Problem requirements: The response must contain every line from the records below that has "IOleInPlaceObjectWindowless".

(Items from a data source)
== == ==

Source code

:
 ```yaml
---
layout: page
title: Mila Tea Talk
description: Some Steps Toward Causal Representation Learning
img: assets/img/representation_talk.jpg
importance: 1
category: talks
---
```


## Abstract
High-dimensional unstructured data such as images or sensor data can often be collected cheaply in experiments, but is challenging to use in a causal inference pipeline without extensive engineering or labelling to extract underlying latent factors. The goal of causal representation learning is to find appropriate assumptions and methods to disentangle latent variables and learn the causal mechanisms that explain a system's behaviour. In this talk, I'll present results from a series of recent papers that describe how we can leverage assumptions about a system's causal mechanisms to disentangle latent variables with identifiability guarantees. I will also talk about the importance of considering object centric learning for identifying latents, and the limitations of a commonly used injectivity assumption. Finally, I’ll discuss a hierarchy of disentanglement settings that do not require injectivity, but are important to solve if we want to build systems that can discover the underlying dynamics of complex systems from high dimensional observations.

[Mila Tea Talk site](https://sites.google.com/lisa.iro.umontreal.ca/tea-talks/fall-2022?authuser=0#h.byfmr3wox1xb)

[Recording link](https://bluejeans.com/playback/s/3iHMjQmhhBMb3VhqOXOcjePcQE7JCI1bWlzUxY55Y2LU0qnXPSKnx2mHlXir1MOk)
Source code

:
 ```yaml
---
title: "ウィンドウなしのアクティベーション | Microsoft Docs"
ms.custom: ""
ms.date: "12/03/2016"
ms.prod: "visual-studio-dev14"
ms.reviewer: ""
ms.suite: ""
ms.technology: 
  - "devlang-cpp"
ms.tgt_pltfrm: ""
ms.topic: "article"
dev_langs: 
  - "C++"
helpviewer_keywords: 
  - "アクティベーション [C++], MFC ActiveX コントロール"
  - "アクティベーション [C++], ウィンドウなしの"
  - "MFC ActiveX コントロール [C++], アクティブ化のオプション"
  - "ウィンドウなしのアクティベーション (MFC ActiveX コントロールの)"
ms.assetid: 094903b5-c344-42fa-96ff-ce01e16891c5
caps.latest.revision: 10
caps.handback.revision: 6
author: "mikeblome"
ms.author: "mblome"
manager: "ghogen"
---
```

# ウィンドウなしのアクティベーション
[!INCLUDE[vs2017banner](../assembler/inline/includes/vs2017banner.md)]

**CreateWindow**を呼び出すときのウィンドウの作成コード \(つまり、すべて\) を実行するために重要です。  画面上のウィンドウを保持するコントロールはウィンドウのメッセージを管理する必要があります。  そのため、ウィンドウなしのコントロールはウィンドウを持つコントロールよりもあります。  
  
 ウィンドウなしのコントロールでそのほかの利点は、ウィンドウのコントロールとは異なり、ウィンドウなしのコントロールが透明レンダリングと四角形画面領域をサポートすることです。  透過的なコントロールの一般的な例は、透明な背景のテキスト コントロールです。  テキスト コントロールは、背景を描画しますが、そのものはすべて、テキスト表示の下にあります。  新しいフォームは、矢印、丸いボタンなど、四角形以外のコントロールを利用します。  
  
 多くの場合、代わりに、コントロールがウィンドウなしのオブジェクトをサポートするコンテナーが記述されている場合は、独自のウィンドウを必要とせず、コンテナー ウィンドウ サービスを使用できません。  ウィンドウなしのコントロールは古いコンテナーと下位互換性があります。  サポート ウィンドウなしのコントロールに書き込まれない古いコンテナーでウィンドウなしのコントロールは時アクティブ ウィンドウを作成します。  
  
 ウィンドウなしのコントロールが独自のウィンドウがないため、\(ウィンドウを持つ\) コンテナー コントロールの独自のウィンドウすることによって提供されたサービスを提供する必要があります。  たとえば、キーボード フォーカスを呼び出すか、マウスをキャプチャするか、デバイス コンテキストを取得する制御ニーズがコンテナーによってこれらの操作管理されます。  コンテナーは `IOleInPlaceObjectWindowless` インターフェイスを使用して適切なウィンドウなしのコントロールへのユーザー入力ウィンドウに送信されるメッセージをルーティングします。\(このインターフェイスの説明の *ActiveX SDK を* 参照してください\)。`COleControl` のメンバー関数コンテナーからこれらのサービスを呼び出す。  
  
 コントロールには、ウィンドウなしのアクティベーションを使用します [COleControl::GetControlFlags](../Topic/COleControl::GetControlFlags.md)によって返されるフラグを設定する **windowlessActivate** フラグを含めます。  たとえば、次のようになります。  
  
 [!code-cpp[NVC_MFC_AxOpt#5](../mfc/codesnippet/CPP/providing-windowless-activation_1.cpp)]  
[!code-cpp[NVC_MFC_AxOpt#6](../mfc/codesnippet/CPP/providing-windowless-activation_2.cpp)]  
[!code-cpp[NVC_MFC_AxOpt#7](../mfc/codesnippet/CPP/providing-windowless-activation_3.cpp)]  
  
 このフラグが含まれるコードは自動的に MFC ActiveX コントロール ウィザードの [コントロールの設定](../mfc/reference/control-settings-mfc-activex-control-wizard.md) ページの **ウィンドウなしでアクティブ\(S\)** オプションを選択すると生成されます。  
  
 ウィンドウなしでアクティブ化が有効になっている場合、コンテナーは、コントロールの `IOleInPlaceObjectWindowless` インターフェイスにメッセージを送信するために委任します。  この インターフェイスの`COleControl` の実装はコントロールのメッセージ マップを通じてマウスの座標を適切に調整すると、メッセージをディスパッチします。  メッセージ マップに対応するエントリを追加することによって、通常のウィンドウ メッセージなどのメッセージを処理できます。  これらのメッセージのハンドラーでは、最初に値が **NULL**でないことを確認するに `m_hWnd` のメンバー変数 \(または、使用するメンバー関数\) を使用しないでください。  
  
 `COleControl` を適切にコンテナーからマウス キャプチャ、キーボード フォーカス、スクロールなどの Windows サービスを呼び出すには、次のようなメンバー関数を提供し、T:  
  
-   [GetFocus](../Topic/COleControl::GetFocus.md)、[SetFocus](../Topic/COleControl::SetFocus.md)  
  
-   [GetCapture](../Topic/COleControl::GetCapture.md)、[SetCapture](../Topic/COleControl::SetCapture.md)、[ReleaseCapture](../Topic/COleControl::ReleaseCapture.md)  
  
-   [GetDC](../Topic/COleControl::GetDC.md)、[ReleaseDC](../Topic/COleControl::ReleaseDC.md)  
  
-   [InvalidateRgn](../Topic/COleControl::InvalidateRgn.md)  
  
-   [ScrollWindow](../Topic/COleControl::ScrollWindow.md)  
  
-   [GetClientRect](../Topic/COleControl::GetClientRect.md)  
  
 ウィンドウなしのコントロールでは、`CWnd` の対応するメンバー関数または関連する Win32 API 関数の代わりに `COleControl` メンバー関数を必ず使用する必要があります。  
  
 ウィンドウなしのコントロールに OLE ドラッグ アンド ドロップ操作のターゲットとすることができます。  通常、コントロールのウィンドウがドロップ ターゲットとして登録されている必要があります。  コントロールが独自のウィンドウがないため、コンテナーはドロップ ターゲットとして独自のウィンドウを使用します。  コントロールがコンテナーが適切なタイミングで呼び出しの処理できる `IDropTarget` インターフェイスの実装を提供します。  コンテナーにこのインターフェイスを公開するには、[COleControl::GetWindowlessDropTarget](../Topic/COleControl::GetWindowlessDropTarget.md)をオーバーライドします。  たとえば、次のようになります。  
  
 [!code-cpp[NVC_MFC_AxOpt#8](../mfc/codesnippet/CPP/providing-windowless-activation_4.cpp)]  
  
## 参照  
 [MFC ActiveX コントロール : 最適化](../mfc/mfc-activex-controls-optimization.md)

== == ==

Response area:
 ウィンドウなしのコントロールが独自のウィンドウがないため、\(ウィンドウを持つ\) コンテナー コントロールの独自のウィンドウすることによって提供されたサービスを提供する必要があります。  たとえば、キーボード フォーカスを呼び出すか、マウスをキャプチャするか、デバイス コンテキストを取得する制御ニーズがコンテナーによってこれらの操作管理されます。  コンテナーは `IOleInPlaceObjectWindowless` インターフェイスを使用して適切なウィンドウなしのコントロールへのユーザー入力ウィンドウに送信されるメッセージをルーティングします。\(このインターフェイスの説明の *ActiveX SDK を* 参照してください\)。`COleControl` のメンバー関数コンテナーからこれらのサービスを呼び出す。  
 ウィンドウなしでアクティブ化が有効になっている場合、コンテナーは、コントロールの `IOleInPlaceObjectWindowless` インターフェイスにメッセージを送信するために委任します。  この インターフェイスの`COleControl` の実装はコントロールのメッセージ マップを通じてマウスの座標を適切に調整すると、メッセージをディスパッチします。  メッセージ マップに対応するエントリを追加することによって、通常のウィンドウ メッセージなどのメッセージを処理できます。  これらのメッセージのハンドラーでは、最初に値が **NULL**でないことを確認するに `m_hWnd` のメンバー変数 \(または、使用するメンバー関数\) を使用しないでください。  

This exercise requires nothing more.